(Supplied records Opens)

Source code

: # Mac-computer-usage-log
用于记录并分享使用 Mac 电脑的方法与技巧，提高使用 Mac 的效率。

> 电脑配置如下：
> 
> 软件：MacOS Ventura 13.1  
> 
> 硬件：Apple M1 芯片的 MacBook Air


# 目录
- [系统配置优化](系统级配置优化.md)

(Supplied records Closes)

*About this exercise*: All that should be returned is the run of lines from the one with "软件：MacOS Ventura 13.1" to the last line of the material above, copied exactly.

*Answer box*:
> 软件：MacOS Ventura 13.1  
> 
> 硬件：Apple M1 芯片的 MacBook Air


# 目录
- [系统配置优化](系统级配置优化.md)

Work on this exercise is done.